Physical fitness expert demonstrates proper form for common exercises

ST. LOUIS – As assistant professor of physical therapy at St. Louis University, Mark Reinking knows a thing or two about exercise.

However, even he’s baffled by some of the things he sees people do at the gym. Not only are they putting themselves at risk for injury, but Reinking can’t figure out the intended purpose of some of the exercises.

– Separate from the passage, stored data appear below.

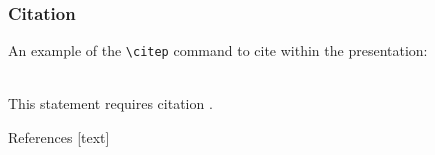 \documentclass{beamer}
\numberwithin{figure}{section}
\numberwithin{equation}{section}
\begin{document}
\begin{frame}[fragile] %
\frametitle{Citation}
An example of the \verb|\citep| command to cite within the presentation:\\~

This statement requires citation \citep{skogestad2003simple}.
\end{frame}


\begin{frame}[allowframebreaks]{References}
 [text]
 
 {}
\end{frame}


\ThankYouFrame

\end{document}
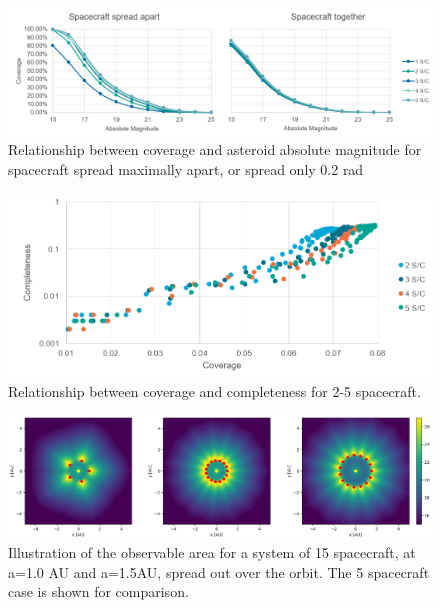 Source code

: \begin{figure}[htbp]
 \centering
 \includegraphics[width=1.0\textwidth]{img/spread_coverage.png}
 \caption{Relationship between coverage and asteroid absolute magnitude for spacecraft spread maximally apart, or spread only 0.2 rad}
 \label{fig:spread_coverage}
\end{figure}

\begin{figure}[htbp]
 \centering
 \includegraphics[width=1.0\textwidth]{img/coverage_completeness.png}
 \caption{Relationship between coverage and completeness for 2-5 spacecraft.}
 \label{fig:coverage_completeness}
\end{figure}

\begin{figure}[htbp]
 \centering
 \includegraphics[width=1.0\textwidth]{img/coverage_high_n.png}
 \caption{Illustration of the observable area for a system of 15 spacecraft, at a=1.0 AU and a=1.5AU, spread out over the orbit. The 5 spacecraft case is shown for comparison.}
 \label{fig:coverage_high_n}
\end{figure}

Listed below are two common, risky exercises many students partake in today – and a safer alternative to try for better results. Some of these moves can be done safely under the guidance of an expert, but they pose risks for those who haven’t been properly trained.


The goal: Strengthen abdominal muscles

Why it’s bad: Clasping your hands behind your head puts stress on the neck. Doing sit-ups with your legs flat on the floor and sitting all

the way up until your chest touches your legs is also bad because it

puts stress on the lower back.

Safe alternative: Try a crunch: Cross your arms over your chest, bend your knees and keep your head and shoulders in the neutral position. Lift you upper body until it’s just off the ground.


The goal: Stretch the hamstrings.

Why it’s bad: It stresses the lower back and lumbar spine. It also doesn’t effectively stretch the hamstring, and if you have short hamstrings, you’re using other joints that you shouldn’t be using to accomplish the motion. Rotating the torso toward one leg or the other is even more risky.

Safe alternatives: Try standing near a flight of stairs or other sturdy object and put the foot of the leg you want stretched on a step. Keeping the spine neutral, bend at the hip rather than the lower back,

lowering your chest slowly toward your knee.